Impaired eukaryotic translation initiation factor 2B activity specifically in oligodendrocytes reproduces the pathology of vanishing white matter disease in mice.


PMID 25186761

Abstract

Vanishing white matter disease (VWMD) is an inherited autosomal-recessive hypomyelinating disease caused by mutations in eukaryotic translation initiation factor 2B (eIF2B). eIF2B mutations predominantly affect the brain white matter, and the characteristic features of VWMD pathology include myelin loss and foamy oligodendrocytes.
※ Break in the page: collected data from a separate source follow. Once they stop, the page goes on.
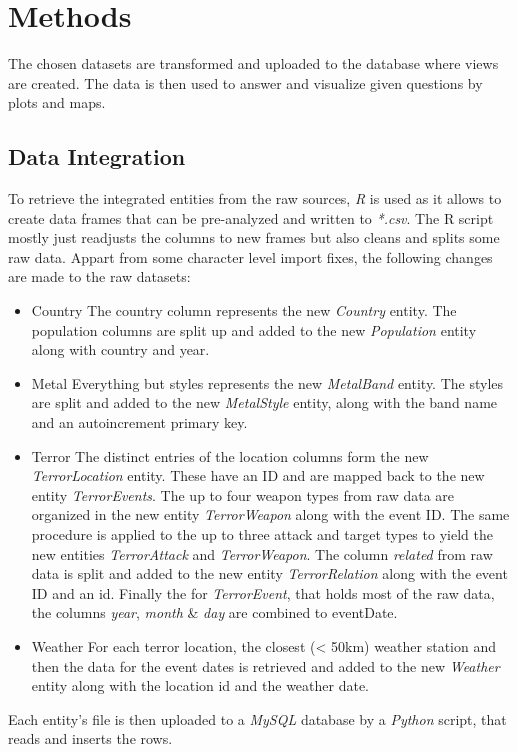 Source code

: \section{Methods}
The chosen datasets are transformed and uploaded to the database where views are created. The data is then used to answer and visualize given questions by plots and maps.


\subsection{Data Integration}
To retrieve the integrated entities from the raw sources, \emph{R} is used as it allows to create data frames that can be pre-analyzed and written to \emph{*.csv}. The R script mostly just readjusts the columns to new frames but also cleans and splits some raw data. Appart from some character level import fixes, the following changes are made to the raw datasets:
\begin{itemize}
\item Country
The country column represents the new \emph{Country} entity. The population columns are split up and added to the new \emph{Population} entity along with country and year. 
\item Metal
Everything but styles represents the new \emph{MetalBand} entity. The styles are split and added to the new \emph{MetalStyle} entity, along with the band name and an autoincrement primary key.
\item Terror
The distinct entries of the location columns form the new \emph{TerrorLocation} entity. These have an ID and are mapped back to the new entity \emph{TerrorEvents}. The up to four weapon types from raw data are organized in the new entity \emph{TerrorWeapon} along with the event ID. The same procedure is applied to the up to three attack and target types to yield the new entities \emph{TerrorAttack} and \emph{TerrorWeapon}. The column \emph{related} from raw data is split and added to the new entity \emph{TerrorRelation} along with the event ID and an id. Finally the for \emph{TerrorEvent}, that holds most of the raw data, the columns \emph{year}, \emph{month} \& \emph{day} are combined to eventDate.
\item Weather
For each terror location, the closest (< 50km) weather station and then the data for the event dates is retrieved and added to the new \emph{Weather} entity along with the location id and the weather date.
\end{itemize}

Each entity's file is then uploaded to a \emph{MySQL} database by a \emph{Python} script, that reads and inserts the rows.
Activation of pancreatic endoplasmic reticulum kinase (PERK) has been observed in oligodendrocytes in VWMD. PERK activation in response to endoplasmic reticulum stress attenuates eIF2B activity by phosphorylating eIF2α, suggesting that impaired eIF2B activity in oligodendrocytes induced by VWMD mutations or PERK activation exploit similar mechanisms to promote selective white matter pathology in VWMD. Using transgenic mice that allow for temporally controlled activation of PERK specifically in oligodendrocytes, we discovered that strong PERK activation in oligodendrocytes during development suppressed eIF2B activity and reproduced the characteristic features of VWMD in mice, including hypomyelinating phenotype, foamy oligodendrocytes, and myelin loss. Notably, impaired eIF2B activity induced by PERK activation in oligodendrocytes of fully myelinated adult mice had minimal effects on morphology or function. Our observations point to a cell-autonomous role of impaired eIF2B activity in myelinating oligodendrocytes in the pathogenesis of VWMD.